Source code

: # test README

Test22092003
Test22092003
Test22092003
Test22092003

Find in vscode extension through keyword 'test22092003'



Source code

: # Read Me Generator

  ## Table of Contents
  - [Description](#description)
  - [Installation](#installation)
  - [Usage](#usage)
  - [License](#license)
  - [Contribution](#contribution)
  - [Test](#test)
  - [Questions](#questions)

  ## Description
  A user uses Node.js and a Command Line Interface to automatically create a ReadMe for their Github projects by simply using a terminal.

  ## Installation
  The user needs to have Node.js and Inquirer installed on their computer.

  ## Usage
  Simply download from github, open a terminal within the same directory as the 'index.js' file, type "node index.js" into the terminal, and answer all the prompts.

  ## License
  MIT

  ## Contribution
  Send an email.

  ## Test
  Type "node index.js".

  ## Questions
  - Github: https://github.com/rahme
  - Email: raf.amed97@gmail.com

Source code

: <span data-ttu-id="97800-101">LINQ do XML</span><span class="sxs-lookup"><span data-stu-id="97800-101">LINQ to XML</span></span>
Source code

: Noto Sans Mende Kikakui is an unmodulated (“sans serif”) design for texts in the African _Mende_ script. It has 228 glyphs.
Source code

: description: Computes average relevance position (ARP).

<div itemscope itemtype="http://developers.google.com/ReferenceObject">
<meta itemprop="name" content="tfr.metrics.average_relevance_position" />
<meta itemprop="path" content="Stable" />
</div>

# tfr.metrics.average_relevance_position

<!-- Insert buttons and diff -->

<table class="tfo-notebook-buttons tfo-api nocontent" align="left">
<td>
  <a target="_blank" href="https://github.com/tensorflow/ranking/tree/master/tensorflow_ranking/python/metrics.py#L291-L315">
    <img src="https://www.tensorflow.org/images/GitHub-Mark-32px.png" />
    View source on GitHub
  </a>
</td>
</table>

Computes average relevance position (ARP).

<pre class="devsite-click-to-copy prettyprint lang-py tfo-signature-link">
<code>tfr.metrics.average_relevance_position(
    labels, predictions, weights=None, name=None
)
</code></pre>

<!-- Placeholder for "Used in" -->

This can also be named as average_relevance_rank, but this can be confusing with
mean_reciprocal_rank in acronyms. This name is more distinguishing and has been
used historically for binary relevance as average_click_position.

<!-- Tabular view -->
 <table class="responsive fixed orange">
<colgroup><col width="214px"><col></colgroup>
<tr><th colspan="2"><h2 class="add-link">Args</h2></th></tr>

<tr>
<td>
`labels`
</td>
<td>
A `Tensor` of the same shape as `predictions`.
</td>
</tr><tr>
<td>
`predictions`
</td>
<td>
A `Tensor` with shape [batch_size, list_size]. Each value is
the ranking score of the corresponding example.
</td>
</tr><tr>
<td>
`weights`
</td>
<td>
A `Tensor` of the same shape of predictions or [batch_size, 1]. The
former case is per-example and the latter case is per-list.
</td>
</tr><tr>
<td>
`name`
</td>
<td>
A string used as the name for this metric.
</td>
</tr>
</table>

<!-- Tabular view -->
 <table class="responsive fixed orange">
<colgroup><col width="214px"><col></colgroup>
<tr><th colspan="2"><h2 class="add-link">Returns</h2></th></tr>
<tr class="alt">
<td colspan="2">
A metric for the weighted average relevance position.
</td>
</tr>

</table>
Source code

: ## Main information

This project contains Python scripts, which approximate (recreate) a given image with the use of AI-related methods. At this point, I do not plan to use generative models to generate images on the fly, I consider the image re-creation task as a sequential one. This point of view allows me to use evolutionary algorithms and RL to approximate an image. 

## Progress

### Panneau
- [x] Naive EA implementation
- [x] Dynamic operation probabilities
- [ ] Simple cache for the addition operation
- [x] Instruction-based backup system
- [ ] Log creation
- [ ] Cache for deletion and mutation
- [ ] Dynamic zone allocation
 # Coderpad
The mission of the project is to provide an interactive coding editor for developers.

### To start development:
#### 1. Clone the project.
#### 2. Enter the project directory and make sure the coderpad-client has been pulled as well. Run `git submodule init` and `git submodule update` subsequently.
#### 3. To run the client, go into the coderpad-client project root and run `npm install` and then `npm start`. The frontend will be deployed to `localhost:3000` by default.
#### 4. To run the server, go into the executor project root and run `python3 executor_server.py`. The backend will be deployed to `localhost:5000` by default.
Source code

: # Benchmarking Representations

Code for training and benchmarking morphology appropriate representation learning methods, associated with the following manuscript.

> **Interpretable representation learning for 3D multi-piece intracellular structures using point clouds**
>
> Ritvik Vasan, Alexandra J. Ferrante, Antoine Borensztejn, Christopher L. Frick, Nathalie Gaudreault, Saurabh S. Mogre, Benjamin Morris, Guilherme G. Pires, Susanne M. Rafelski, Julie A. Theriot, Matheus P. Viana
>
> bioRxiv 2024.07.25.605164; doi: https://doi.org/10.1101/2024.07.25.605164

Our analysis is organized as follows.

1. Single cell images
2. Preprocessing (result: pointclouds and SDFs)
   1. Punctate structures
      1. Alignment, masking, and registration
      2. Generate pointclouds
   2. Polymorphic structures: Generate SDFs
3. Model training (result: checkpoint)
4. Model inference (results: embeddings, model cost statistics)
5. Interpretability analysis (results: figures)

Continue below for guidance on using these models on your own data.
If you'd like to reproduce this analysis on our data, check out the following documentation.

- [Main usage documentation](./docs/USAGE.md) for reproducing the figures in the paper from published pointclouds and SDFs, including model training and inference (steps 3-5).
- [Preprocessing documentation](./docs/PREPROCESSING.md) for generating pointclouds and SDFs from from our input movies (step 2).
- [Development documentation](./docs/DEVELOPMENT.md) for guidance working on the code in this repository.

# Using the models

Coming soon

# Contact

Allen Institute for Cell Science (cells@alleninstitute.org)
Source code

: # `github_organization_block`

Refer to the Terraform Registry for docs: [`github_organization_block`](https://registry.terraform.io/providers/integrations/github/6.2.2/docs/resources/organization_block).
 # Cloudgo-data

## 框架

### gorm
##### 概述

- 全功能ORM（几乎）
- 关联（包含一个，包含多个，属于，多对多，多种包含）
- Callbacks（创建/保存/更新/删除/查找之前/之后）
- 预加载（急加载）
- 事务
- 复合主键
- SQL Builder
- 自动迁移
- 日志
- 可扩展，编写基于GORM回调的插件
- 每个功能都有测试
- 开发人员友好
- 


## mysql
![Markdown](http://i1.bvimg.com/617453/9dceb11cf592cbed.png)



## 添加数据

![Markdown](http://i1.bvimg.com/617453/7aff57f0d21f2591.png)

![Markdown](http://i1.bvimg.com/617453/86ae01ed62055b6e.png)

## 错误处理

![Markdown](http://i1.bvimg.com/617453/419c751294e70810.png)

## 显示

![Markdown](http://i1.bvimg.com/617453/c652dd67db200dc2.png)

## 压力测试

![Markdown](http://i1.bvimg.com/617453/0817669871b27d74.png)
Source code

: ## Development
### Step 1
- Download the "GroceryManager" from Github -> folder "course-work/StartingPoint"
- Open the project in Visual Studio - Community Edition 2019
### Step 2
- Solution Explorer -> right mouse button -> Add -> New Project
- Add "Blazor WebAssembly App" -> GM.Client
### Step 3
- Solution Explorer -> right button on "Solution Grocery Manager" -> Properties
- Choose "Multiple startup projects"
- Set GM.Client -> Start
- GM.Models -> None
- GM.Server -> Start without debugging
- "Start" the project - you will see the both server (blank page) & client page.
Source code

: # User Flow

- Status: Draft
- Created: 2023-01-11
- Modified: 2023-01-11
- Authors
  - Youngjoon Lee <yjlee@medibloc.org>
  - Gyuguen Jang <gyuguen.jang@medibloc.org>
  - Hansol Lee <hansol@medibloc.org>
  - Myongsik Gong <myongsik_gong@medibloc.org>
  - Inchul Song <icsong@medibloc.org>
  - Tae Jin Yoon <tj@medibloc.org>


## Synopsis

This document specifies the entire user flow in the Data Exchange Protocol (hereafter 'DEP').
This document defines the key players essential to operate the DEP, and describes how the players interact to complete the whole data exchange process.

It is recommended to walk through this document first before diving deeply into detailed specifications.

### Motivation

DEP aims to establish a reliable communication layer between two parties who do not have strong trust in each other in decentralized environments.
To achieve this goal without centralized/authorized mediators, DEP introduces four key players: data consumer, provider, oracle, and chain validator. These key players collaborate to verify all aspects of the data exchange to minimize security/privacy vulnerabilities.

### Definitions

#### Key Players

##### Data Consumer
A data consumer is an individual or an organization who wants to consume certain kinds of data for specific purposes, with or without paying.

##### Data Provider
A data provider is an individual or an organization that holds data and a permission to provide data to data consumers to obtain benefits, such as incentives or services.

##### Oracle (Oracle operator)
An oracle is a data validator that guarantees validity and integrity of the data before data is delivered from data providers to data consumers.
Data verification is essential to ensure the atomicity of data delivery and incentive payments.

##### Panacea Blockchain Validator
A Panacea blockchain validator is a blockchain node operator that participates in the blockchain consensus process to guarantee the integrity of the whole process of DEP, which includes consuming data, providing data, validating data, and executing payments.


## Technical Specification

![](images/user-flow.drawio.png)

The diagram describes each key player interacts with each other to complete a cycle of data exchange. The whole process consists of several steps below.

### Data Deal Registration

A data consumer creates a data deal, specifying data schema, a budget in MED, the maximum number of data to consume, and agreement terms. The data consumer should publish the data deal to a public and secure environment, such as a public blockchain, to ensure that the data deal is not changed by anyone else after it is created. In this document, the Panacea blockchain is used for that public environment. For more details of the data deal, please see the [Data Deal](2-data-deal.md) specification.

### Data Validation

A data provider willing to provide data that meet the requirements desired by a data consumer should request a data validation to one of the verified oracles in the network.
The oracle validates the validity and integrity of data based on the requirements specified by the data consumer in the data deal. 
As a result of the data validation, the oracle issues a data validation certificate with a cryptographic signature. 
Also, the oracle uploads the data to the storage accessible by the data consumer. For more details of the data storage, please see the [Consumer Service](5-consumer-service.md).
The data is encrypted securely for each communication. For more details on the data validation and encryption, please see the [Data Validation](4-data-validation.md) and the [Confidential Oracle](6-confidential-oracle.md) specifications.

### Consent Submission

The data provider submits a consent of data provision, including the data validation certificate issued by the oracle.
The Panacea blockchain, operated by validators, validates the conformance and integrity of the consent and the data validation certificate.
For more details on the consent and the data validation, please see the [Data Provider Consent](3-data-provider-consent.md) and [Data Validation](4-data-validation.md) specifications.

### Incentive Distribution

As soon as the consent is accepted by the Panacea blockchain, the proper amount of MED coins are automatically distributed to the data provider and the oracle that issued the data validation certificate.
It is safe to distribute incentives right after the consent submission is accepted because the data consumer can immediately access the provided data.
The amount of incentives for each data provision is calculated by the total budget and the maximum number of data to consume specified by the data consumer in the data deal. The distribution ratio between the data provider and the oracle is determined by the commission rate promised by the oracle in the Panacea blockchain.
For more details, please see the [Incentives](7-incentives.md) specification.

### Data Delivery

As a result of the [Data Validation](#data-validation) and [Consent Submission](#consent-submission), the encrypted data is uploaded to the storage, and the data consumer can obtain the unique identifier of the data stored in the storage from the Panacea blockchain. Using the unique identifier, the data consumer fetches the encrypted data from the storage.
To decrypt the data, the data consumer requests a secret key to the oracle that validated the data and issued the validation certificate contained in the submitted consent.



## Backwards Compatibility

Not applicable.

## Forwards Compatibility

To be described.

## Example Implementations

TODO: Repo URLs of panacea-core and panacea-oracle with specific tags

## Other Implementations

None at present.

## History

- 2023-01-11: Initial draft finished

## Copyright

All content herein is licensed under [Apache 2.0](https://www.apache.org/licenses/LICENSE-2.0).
_____
• _ABOUT THIS EXERCISE_
Retype exactly. Start at the line with "To be described." and stop at the last line of the data.

• _RESPONSE TO THE TASK_
To be described.

## Example Implementations

TODO: Repo URLs of panacea-core and panacea-oracle with specific tags

## Other Implementations

None at present.

## History

- 2023-01-11: Initial draft finished

## Copyright

All content herein is licensed under [Apache 2.0](https://www.apache.org/licenses/LICENSE-2.0).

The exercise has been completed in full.